WHAT YOU HAVE TO DO: Show all lines of the entries in which the word "such" is found.
╭─ MATERIALS PROVIDED
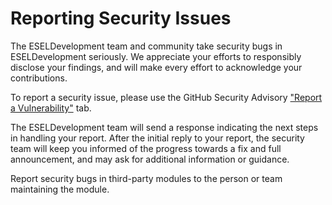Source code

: # Reporting Security Issues

The ESELDevelopment team and community take security bugs in ESELDevelopment seriously.
We appreciate your efforts to responsibly disclose your findings, and will make every
effort to acknowledge your contributions.

To report a security issue, please use the GitHub Security Advisory
["Report a Vulnerability"](https://github.com/ESELdevelopment/ecmanager/security/advisories/new) tab.

The ESELDevelopment team will send a response indicating the next steps in handling your report.
After the initial reply to your report, the security team will keep you informed of the progress
towards a fix and full announcement, and may ask for additional information or guidance.

Report security bugs in third-party modules to the person or team maintaining the module.

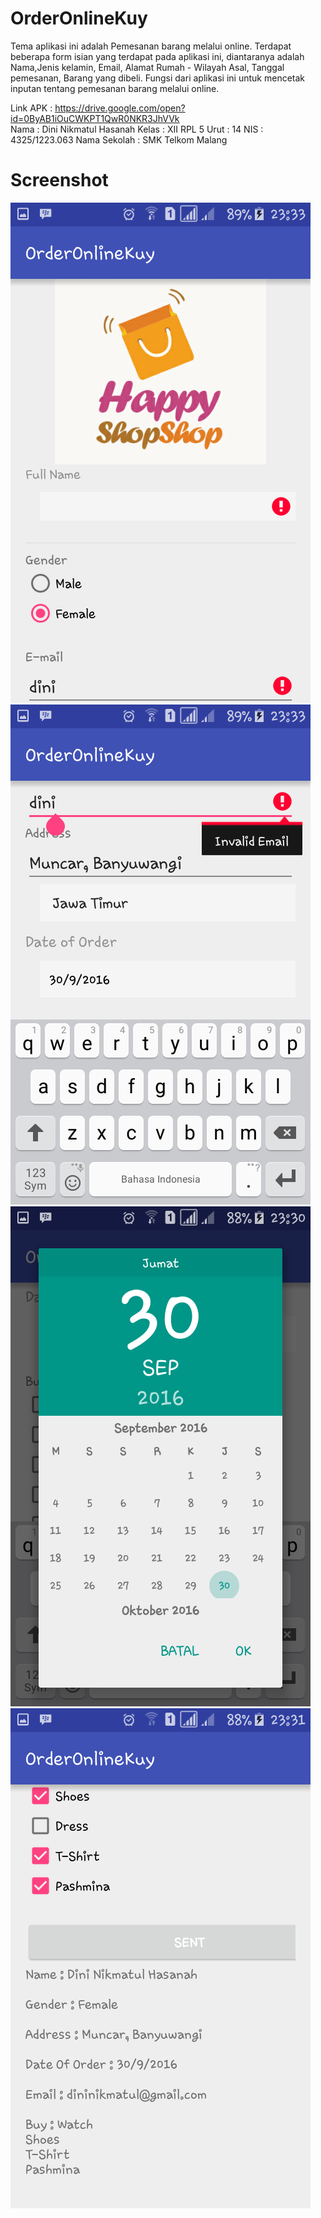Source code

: # OrderOnlineKuy
Tema aplikasi ini adalah Pemesanan barang melalui online. Terdapat beberapa form isian yang terdapat pada aplikasi ini, diantaranya adalah Nama,Jenis kelamin, Email, Alamat Rumah - Wilayah Asal, Tanggal pemesanan, Barang yang dibeli. Fungsi dari aplikasi ini untuk mencetak inputan tentang pemesanan barang melalui online.

Link APK : https://drive.google.com/open?id=0ByAB1iOuCWKPT1QwR0NKR3JhVVk <br>
Nama : Dini Nikmatul Hasanah Kelas : XII RPL 5 Urut : 14 NIS : 4325/1223.063 Nama Sekolah : SMK Telkom Malang

# Screenshot
![](https://github.com/DiniNikmatulHasanah/OrderOnlineKuy/blob/master/app/src/main/res/drawable/XIIRPL5%2314%23Hasil1.png)
![](https://github.com/DiniNikmatulHasanah/OrderOnlineKuy/blob/master/app/src/main/res/drawable/XIIRPL5%2314%23Hasil2.png)
![](https://github.com/DiniNikmatulHasanah/OrderOnlineKuy/blob/master/app/src/main/res/drawable/XIIRPL5%2314%23Hasil3.png)
![](https://github.com/DiniNikmatulHasanah/OrderOnlineKuy/blob/master/app/src/main/res/drawable/XIIRPL5%2314%23Hasil4.png)
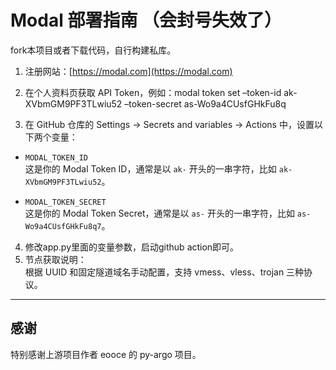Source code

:# Modal 部署指南 （会封号失效了）
fork本项目或者下载代码，自行构建私库。

1. 注册网站：[https://modal.com](https://modal.com)

2. 在个人资料页获取 API Token，例如：modal token set –token-id ak-XVbmGM9PF3TLwiu52 –token-secret as-Wo9a4CUsfGHkFu8q

3. 在 GitHub 仓库的 Settings → Secrets and variables → Actions 中，设置以下两个变量：

- `MODAL_TOKEN_ID`  
  这是你的 Modal Token ID，通常是以 `ak-` 开头的一串字符，比如 `ak-XVbmGM9PF3TLwiu52`。

- `MODAL_TOKEN_SECRET`  
  这是你的 Modal Token Secret，通常是以 `as-` 开头的一串字符，比如 `as-Wo9a4CUsfGHkFu8q7`。

4. 修改app.py里面的变量参数，启动github action即可。
5.  节点获取说明：  
根据 UUID 和固定隧道域名手动配置，支持 vmess、vless、trojan 三种协议。

---

## 感谢


特别感谢上游项目作者 eooce 的 py-argo 项目。
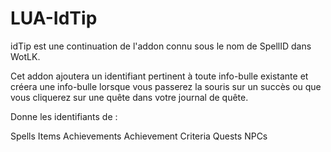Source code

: # LUA-IdTip

idTip est une continuation de l'addon connu sous le nom de SpellID dans WotLK.

Cet addon ajoutera un identifiant pertinent à toute info-bulle existante et créera une info-bulle lorsque vous passerez la souris sur un succès ou que vous cliquerez sur une quête dans votre journal de quête.

Donne les identifiants de :

Spells
Items
Achievements
Achievement Criteria
Quests
NPCs
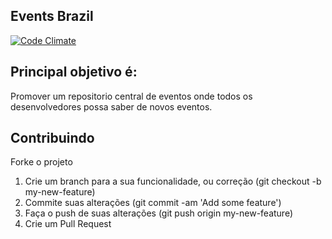 Events Brazil
----------
[![Code Climate](https://codeclimate.com/repos/56a2f9af8b2610003a008fbb/badges/4a4c27323579649ddc53/gpa.svg)](https://codeclimate.com/repos/56a2f9af8b2610003a008fbb/feed)

Principal objetivo é:
--------------

Promover um repositorio central de eventos onde todos os desenvolvedores possa saber de novos eventos.

## Contribuindo

Forke o projeto

1. Crie um branch para a sua funcionalidade, ou correção (git checkout -b my-new-feature)
2. Commite suas alterações (git commit -am 'Add some feature')
3. Faça o push de suas alterações (git push origin my-new-feature)
4. Crie um Pull Request

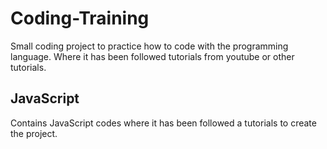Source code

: # Coding-Training
Small coding project to practice how to code with the programming language. Where it has been followed tutorials from youtube or other tutorials.

## JavaScript
Contains JavaScript codes where it has been followed a tutorials to create the project.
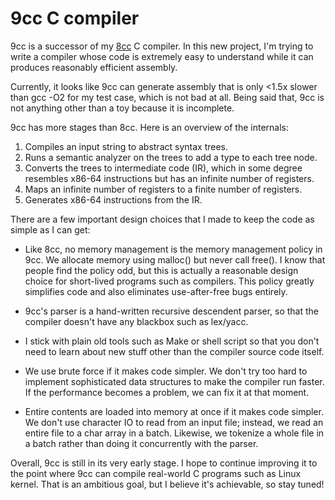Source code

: 9cc C compiler
==============

9cc is a successor of my [8cc](https://github.com/rui314/8cc) C compiler.
In this new project, I'm trying to write a compiler whose code is
extremely easy to understand while it can produces reasonably efficient assembly.

Currently, it looks like 9cc can generate assembly that is only <1.5x slower
than gcc -O2 for my test case, which is not bad at all. Being said that,
9cc is not anything other than a toy because it is incomplete.

9cc has more stages than 8cc. Here is an overview of the internals:

 1. Compiles an input string to abstract syntax trees.
 2. Runs a semantic analyzer on the trees to add a type to each tree node.
 3. Converts the trees to intermediate code (IR), which in some degree
    resembles x86-64 instructions but has an infinite number of registers.
 4. Maps an infinite number of registers to a finite number of registers.
 5. Generates x86-64 instructions from the IR.

There are a few important design choices that I made to keep the code as
simple as I can get:

 - Like 8cc, no memory management is the memory management policy in 9cc.
   We allocate memory using malloc() but never call free(). 
   I know that people find the policy odd, but this is actually a
   reasonable design choice for short-lived programs such as compilers.
   This policy greatly simplifies code and also eliminates use-after-free
   bugs entirely.

 - 9cc's parser is a hand-written recursive descendent parser, so that the
   compiler doesn't have any blackbox such as lex/yacc.

 - I stick with plain old tools such as Make or shell script so that you
   don't need to learn about new stuff other than the compiler source code
   itself.

 - We use brute force if it makes code simpler. We don't try too hard to
   implement sophisticated data structures to make the compiler run faster.
   If the performance becomes a problem, we can fix it at that moment.

 - Entire contents are loaded into memory at once if it makes code simpler.
   We don't use character IO to read from an input file; instead, we read
   an entire file to a char array in a batch. Likewise, we tokenize a
   whole file in a batch rather than doing it concurrently with the parser.

Overall, 9cc is still in its very early stage. I hope to continue
improving it to the point where 9cc can compile real-world C programs such
as Linux kernel. That is an ambitious goal, but I believe it's achievable,
so stay tuned!
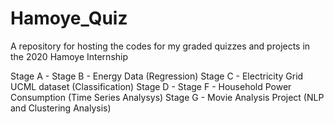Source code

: # Hamoye_Quiz
 A repository for hosting the codes for my graded quizzes and projects in the 2020 Hamoye Internship
 
 Stage A - 
 Stage B - Energy Data (Regression)
 Stage C - Electricity Grid UCML dataset (Classification)
 Stage D - 
 Stage F - Household Power Consumption (Time Series Analysys)
 Stage G - Movie Analysis Project (NLP and Clustering Analysis)
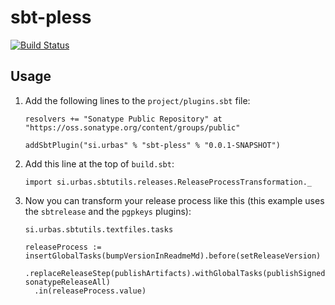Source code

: # sbt-pless

[![Build Status](https://travis-ci.org/urbas/sbt-pless.png?branch=master)](https://travis-ci.org/urbas/sbt-pless)

## Usage

1.  Add the following lines to the `project/plugins.sbt` file:

        resolvers += "Sonatype Public Repository" at "https://oss.sonatype.org/content/groups/public"

        addSbtPlugin("si.urbas" % "sbt-pless" % "0.0.1-SNAPSHOT")

2.  Add this line at the top of `build.sbt`:

        import si.urbas.sbtutils.releases.ReleaseProcessTransformation._

3.  Now you can transform your release process like this (this example uses the `sbtrelease` and the `pgpkeys` plugins):

        si.urbas.sbtutils.textfiles.tasks

        releaseProcess := insertGlobalTasks(bumpVersionInReadmeMd).before(setReleaseVersion)
          .replaceReleaseStep(publishArtifacts).withGlobalTasks(publishSigned, sonatypeReleaseAll)
          .in(releaseProcess.value)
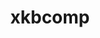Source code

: ---
title: "xkbcomp"
layout: cache
categories: [package, v0.19]
meta: {"versions": ["1.4.4"], "compilers": ["gcc@=7.5.0"], "oss": ["ubuntu18.04"], "platforms": ["linux"], "targets": ["x86_64"], "stacks": ["data-vis-sdk"], "num_specs": 1, "num_specs_by_stack": {"data-vis-sdk": 1}}
spec_details: [{"hash": "lafwsroahac2bfe34ecwrmq4tl7mwyxs", "compiler": "gcc@=7.5.0", "versions": ["1.4.4"], "os": "ubuntu18.04", "platform": "linux", "target": "x86_64", "variants": ["build_system=autotools"], "stacks": ["data-vis-sdk"], "size": "-", "tarball": "https://binaries.spack.io/releases/v0.19/build_cache/linux-ubuntu18.04-x86_64/gcc-7.5.0/xkbcomp-1.4.4/linux-ubuntu18.04-x86_64-gcc-7.5.0-xkbcomp-1.4.4-lafwsroahac2bfe34ecwrmq4tl7mwyxs.spack"}]
---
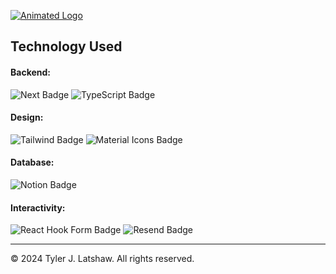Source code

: [![Animated Logo](https://tylerlatshaw.com/static/gradient-logo-animated.svg  "Animated Logo")](https://tylerlatshaw.com/  "Animated Logo")

## Technology Used

#### Backend:

<a href="https://www.npmjs.com/package/next" style="text-decoration: none;" target="_blank">
    <img src="https://img.shields.io/badge/dynamic/json?url=https%3A%2F%2Fgithub.com%2Ftylerlatshaw%2FPersonal-Website%2Fraw%2Fmain%2Fpackage.json&query=%24.dependencies.next&logo=npm&label=NextJS&color=red&style=for-the-badge" alt="Next Badge">
</a>
<a href="https://www.npmjs.com/package/typescript" style="text-decoration: none;" target="_blank">
    <img src="https://img.shields.io/badge/dynamic/json?url=https%3A%2F%2Fgithub.com%2Ftylerlatshaw%2FPersonal-Website%2Fraw%2Fmain%2Fpackage.json&query=%24.devDependencies.typescript&logo=typescript&logoColor=blue&label=TypeScript&color=blue&style=for-the-badge" alt="TypeScript Badge">
</a>

#### Design:

<a href="https://www.npmjs.com/package/tailwindcss" style="text-decoration: none;" target="_blank">
    <img src="https://img.shields.io/badge/dynamic/json?url=https%3A%2F%2Fgithub.com%2Ftylerlatshaw%2FPersonal-Website%2Fraw%2Fmain%2Fpackage.json&query=%24.dependencies.tailwindcss&logo=tailwindcss&label=Tailwind&style=for-the-badge" alt="Tailwind Badge">
</a>
<a href="https://www.npmjs.com/package/@mui/icons-material" style="text-decoration: none;" target="_blank">
    <img src="https://img.shields.io/badge/dynamic/json?url=https%3A%2F%2Fgithub.com%2Ftylerlatshaw%2FPersonal-Website%2Fraw%2Fmain%2Fpackage.json&query=%24.dependencies%5B%22%40mui%2Ficons-material%22%5D&logo=mui&label=Material%20Icons&color=blue&style=for-the-badge" alt="Material Icons Badge">
</a>

#### Database:

<a href="https://www.npmjs.com/package/@notionhq/client" style="text-decoration: none;" target="_blank">
    <img src="https://img.shields.io/badge/dynamic/json?url=https%3A%2F%2Fgithub.com%2Ftylerlatshaw%2FPersonal-Website%2Fraw%2Fmain%2Fpackage.json&query=%24.dependencies%5B%22%40notionhq%2Fclient%22%5D&logo=notion&logoColor=darkgreen&label=Notion&color=darkgreen&style=for-the-badge" alt="Notion Badge">
</a>

#### Interactivity: 

<a href="https://www.npmjs.com/package/react-hook-form" style="text-decoration: none;" target="_blank">
    <img src="https://img.shields.io/badge/dynamic/json?url=https%3A%2F%2Fgithub.com%2Ftylerlatshaw%2FPersonal-Website%2Fraw%2Fmain%2Fpackage.json&query=%24.dependencies%5B%22react-hook-form%22%5D&logo=react-hook-form&logoColor=F9C7EF&label=React%20Hook%20Form&color=EC598F&style=for-the-badge" alt="React Hook Form Badge">
</a>
<a href="https://www.npmjs.com/package/resend" style="text-decoration: none;" target="_blank">
    <img src="https://img.shields.io/badge/dynamic/json?url=https%3A%2F%2Fgithub.com%2Ftylerlatshaw%2FPersonal-Website%2Fraw%2Fmain%2Fpackage.json&query=%24.dependencies%5B%22resend%22%5D&logo=resend&logoColor=green&label=Resend&color=darkgreen&style=for-the-badge" alt="Resend Badge">
</a>

<hr />

&copy; 2024 Tyler J. Latshaw. All rights reserved.
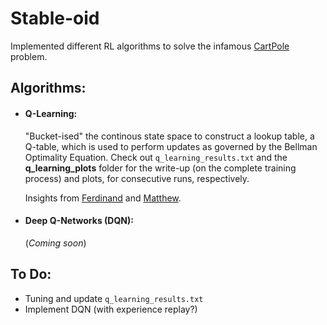 # Stable-oid

Implemented different RL algorithms to solve the infamous [CartPole](https://github.com/openai/gym/wiki/CartPole-v0) problem.

## Algorithms:
- #### Q-Learning:
     "Bucket-ised" the continous state space to construct a lookup table, a Q-table, which is used 
     to perform updates as governed by the Bellman Optimality Equation. Check out `q_learning_results.txt` and 
     the **q_learning_plots** folder for the write-up (on the complete training process) and plots, for consecutive runs, respectively.  
     
     Insights from 
     [Ferdinand](https://ferdinand-muetsch.de/cartpole-with-qlearning-first-experiences-with-openai-gym.html) 
     and [Matthew](https://medium.com/@tuzzer/cart-pole-balancing-with-q-learning-b54c6068d947). 
     
- #### Deep Q-Networks (DQN):
     (*Coming soon*)
     
## To Do:
- Tuning and update `q_learning_results.txt`
- Implement DQN (with experience replay?)
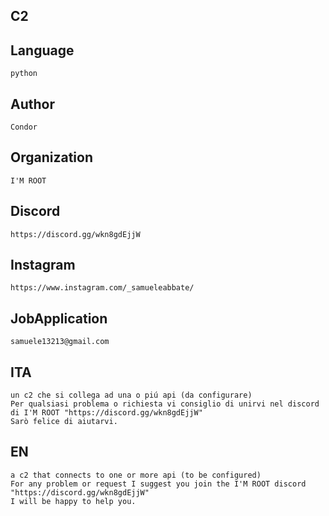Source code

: ## C2 
## Language 
    python
## Author
    Condor
## Organization 
    I'M ROOT 
## Discord 
    https://discord.gg/wkn8gdEjjW
## Instagram 
    https://www.instagram.com/_samueleabbate/
## JobApplication 
    samuele13213@gmail.com

##  ITA
    un c2 che si collega ad una o piú api (da configurare)
    Per qualsiasi problema o richiesta vi consiglio di unirvi nel discord di I'M ROOT "https://discord.gg/wkn8gdEjjW"
    Sarò felice di aiutarvi.

## EN
    a c2 that connects to one or more api (to be configured)
    For any problem or request I suggest you join the I'M ROOT discord 
    "https://discord.gg/wkn8gdEjjW"
    I will be happy to help you.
╰─
EXERCISE RESPONSE:
   reasonable design choice for short-lived programs such as compilers.
   compiler doesn't have any blackbox such as lex/yacc.
 - I stick with plain old tools such as Make or shell script so that you
improving it to the point where 9cc can compile real-world C programs such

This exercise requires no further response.